**WHAT THE EXERCISE ASKS**. All lines from the one including "valid test inputs;" to the bottom of the entries below should be repeated exactly, both ends kept.

**SUPPLIED MATERIAL**.

====

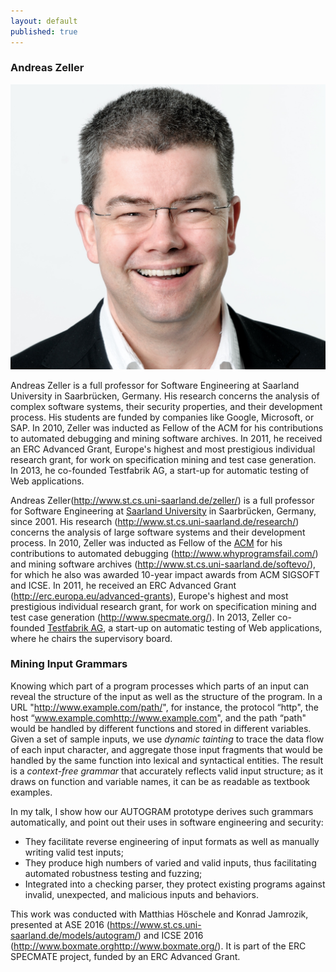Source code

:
 ```yaml
---
layout: default
published: true
---
```


### Andreas Zeller

[![alt text](Zeller09-full.jpg)](https://www.st.cs.uni-saarland.de/zeller/ "Andreas Zeller ")

Andreas Zeller is a full professor for Software Engineering at Saarland University in Saarbrücken, Germany. His research concerns the analysis of complex software systems, their security properties, and their development process. His students are funded by companies like Google, Microsoft, or SAP. In 2010, Zeller was inducted as Fellow of the ACM for his contributions to automated debugging and mining software archives. In 2011, he received an ERC Advanced Grant, Europe's highest and most prestigious individual research grant, for work on specification mining and test case generation. In 2013, he co-founded Testfabrik AG, a start-up for automatic testing of Web applications.

Andreas Zeller(http://www.st.cs.uni-saarland.de/zeller/) is a full professor for Software Engineering at [Saarland University](http://www.st.cs.uni-saarland.de/) in Saarbrücken, Germany, since 2001. His research (http://www.st.cs.uni-saarland.de/research/) concerns the analysis of large software systems and their development process. In 2010, Zeller was inducted as Fellow of the [ACM](http://fellows.acm.org/) for his contributions to automated debugging (http://www.whyprogramsfail.com/) and mining software archives (http://www.st.cs.uni-saarland.de/softevo/), for which he also was awarded 10-year impact awards from ACM SIGSOFT and ICSE. In 2011, he received an ERC Advanced Grant (http://erc.europa.eu/advanced-grants), Europe's highest and most prestigious individual research grant, for work on specification mining and test case generation (http://www.specmate.org/). In 2013, Zeller co-founded [Testfabrik AG](http://www.testfabrik.com/), a start-up on automatic testing of Web applications, where he chairs the supervisory board.


### Mining Input Grammars
Knowing which part of a program processes which parts of an input can reveal the structure of the input as well as the structure of the program.  In a URL "http://www.example.com/path/", for instance, the protocol “http", the host “www.example.com<http://www.example.com>", and the path “path" would be handled by different functions and stored in different variables.  Given a set of sample inputs, we use _dynamic tainting_ to trace the data flow of each input character, and aggregate those input fragments that would be handled by the same function into lexical and syntactical entities.  The result is a _context-free grammar_ that accurately reflects valid input structure; as it draws on function and variable names, it can be as readable as textbook examples.

In my talk, I show how our AUTOGRAM prototype derives such grammars automatically, and point out their uses in software engineering and security:
* They facilitate reverse engineering of input formats as well as manually writing valid test inputs;
* They produce high numbers of varied and valid inputs, thus facilitating automated robustness testing and fuzzing;
* Integrated into a checking parser, they protect existing programs against invalid, unexpected, and malicious inputs and behaviors.

This work was conducted with Matthias Höschele and Konrad Jamrozik, presented at ASE 2016 (https://www.st.cs.uni-saarland.de/models/autogram/) and ICSE 2016 (http://www.boxmate.org<http://www.boxmate.org/>).  It is part of the ERC SPECMATE project, funded by an ERC Advanced Grant.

====

**ANSWER**.
* They facilitate reverse engineering of input formats as well as manually writing valid test inputs;
* They produce high numbers of varied and valid inputs, thus facilitating automated robustness testing and fuzzing;
* Integrated into a checking parser, they protect existing programs against invalid, unexpected, and malicious inputs and behaviors.

This work was conducted with Matthias Höschele and Konrad Jamrozik, presented at ASE 2016 (https://www.st.cs.uni-saarland.de/models/autogram/) and ICSE 2016 (http://www.boxmate.org<http://www.boxmate.org/>).  It is part of the ERC SPECMATE project, funded by an ERC Advanced Grant.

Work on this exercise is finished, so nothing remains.